(Records from a collection)
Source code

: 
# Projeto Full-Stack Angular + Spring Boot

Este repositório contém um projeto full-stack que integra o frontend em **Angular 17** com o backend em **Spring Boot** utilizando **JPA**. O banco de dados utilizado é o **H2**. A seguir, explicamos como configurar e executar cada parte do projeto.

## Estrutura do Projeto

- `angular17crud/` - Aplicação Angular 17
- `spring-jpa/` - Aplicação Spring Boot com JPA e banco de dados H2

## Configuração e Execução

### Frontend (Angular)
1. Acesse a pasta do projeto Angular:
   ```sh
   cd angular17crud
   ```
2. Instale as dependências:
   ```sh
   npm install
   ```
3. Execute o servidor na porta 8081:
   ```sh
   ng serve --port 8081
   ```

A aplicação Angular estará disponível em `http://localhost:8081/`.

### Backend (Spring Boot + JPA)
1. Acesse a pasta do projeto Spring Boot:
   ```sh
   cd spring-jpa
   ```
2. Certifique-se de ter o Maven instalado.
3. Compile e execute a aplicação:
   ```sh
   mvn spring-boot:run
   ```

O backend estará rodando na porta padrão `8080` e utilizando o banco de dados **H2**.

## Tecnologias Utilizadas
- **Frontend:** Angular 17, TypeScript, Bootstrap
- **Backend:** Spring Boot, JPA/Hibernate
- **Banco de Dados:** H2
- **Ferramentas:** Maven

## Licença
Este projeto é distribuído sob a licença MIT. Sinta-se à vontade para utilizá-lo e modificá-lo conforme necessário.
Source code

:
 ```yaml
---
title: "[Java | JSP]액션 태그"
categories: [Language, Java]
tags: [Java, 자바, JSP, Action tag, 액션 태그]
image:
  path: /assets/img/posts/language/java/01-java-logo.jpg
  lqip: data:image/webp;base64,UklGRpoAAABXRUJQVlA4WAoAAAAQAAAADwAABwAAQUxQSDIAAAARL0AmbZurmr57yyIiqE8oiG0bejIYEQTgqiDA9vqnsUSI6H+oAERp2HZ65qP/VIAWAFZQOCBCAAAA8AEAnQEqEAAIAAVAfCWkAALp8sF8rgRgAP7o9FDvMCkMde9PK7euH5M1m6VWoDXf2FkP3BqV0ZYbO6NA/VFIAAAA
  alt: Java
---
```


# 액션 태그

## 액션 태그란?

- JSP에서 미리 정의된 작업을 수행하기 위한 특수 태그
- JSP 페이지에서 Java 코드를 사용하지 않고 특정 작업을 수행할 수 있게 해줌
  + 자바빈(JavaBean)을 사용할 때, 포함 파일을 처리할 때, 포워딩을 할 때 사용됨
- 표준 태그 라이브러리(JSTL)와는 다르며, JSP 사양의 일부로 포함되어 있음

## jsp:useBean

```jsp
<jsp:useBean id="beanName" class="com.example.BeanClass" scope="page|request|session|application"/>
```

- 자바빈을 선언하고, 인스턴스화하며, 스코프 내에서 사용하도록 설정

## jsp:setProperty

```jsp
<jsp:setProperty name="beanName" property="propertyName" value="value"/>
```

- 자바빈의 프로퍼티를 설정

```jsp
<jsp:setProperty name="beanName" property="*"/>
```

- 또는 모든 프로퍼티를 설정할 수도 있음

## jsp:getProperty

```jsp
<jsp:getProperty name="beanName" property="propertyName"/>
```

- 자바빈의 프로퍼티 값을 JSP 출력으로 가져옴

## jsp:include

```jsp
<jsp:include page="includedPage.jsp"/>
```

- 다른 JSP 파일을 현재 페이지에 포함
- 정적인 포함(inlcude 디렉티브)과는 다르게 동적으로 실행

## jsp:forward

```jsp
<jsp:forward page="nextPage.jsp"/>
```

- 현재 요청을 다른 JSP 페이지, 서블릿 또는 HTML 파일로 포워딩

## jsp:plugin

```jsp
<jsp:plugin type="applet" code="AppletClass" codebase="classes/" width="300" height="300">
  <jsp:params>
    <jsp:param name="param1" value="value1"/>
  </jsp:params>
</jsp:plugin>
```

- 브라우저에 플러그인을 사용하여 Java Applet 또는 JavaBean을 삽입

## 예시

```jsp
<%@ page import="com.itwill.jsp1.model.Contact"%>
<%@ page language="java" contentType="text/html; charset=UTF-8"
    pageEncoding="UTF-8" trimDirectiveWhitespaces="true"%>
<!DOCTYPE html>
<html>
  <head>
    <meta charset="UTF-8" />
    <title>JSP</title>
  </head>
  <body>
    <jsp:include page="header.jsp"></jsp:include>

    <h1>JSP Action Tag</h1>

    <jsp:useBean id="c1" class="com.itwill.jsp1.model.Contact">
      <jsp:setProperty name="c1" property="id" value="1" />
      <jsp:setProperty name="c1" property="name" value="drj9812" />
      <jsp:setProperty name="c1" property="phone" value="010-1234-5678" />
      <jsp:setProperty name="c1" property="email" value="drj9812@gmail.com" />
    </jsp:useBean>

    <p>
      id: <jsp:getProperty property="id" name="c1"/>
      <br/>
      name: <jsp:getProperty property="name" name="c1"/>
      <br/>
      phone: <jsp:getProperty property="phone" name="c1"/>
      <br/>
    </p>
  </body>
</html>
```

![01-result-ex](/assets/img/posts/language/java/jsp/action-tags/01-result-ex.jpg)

(INSTRUCTIONS FOR THE TASK): Whenever a line of the data above includes the word "getProperty", copy that line.

(ANSWER FOR THIS EXERCISE):
## jsp:getProperty
<jsp:getProperty name="beanName" property="propertyName"/>
      id: <jsp:getProperty property="id" name="c1"/>
      name: <jsp:getProperty property="name" name="c1"/>
      phone: <jsp:getProperty property="phone" name="c1"/>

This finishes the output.